▶ **TASK DETAILS**
For the material below, return exactly the lines starting at the one holding "2. Fold a piece" and ending at the one holding "7. Roast turkey", counting both as part of the range.

▬▬▬▬▬▬

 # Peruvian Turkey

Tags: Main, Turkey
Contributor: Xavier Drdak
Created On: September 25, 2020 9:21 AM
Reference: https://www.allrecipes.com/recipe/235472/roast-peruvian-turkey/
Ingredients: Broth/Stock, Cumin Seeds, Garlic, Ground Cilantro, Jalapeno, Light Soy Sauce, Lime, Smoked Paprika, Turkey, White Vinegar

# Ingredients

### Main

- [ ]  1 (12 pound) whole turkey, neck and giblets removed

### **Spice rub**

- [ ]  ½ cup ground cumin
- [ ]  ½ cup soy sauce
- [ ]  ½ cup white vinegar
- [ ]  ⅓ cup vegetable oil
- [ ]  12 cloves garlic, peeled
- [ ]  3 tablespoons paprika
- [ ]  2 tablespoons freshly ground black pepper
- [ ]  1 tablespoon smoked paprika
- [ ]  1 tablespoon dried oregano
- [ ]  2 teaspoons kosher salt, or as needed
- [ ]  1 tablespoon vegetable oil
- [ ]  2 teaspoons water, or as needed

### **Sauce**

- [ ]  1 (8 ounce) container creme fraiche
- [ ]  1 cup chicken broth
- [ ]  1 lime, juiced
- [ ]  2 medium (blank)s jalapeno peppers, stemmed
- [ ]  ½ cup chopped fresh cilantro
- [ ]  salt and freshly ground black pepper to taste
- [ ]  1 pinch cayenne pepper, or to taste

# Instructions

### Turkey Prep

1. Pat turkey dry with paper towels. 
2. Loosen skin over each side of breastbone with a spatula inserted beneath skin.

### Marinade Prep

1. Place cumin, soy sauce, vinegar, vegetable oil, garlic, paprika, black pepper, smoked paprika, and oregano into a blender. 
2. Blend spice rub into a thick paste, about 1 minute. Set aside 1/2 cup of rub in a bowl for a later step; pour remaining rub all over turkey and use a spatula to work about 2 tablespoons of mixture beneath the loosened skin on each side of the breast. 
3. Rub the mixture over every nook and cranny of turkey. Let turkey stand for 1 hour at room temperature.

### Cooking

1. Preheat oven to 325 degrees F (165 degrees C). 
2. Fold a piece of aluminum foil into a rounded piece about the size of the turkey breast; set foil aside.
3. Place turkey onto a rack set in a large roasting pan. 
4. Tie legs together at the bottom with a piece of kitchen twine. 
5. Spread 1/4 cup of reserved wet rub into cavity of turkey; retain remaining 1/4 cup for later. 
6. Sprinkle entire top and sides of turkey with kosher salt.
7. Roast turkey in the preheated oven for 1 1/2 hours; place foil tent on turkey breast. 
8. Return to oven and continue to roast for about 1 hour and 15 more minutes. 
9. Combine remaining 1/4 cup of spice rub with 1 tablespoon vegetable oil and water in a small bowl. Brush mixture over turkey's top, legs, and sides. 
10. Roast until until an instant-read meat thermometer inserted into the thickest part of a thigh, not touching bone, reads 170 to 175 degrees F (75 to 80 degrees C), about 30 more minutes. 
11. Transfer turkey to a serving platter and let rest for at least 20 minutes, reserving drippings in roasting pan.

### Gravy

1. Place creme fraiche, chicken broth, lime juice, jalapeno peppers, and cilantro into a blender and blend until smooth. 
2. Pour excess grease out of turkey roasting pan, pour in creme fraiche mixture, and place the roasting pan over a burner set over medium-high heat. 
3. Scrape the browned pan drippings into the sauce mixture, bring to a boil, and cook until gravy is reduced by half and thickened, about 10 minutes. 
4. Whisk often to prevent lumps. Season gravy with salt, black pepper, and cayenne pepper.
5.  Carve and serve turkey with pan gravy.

▬▬▬▬▬▬

▶ **THE ANSWER**
2. Fold a piece of aluminum foil into a rounded piece about the size of the turkey breast; set foil aside.
3. Place turkey onto a rack set in a large roasting pan. 
4. Tie legs together at the bottom with a piece of kitchen twine. 
5. Spread 1/4 cup of reserved wet rub into cavity of turkey; retain remaining 1/4 cup for later. 
6. Sprinkle entire top and sides of turkey with kosher salt.
7. Roast turkey in the preheated oven for 1 1/2 hours; place foil tent on turkey breast. 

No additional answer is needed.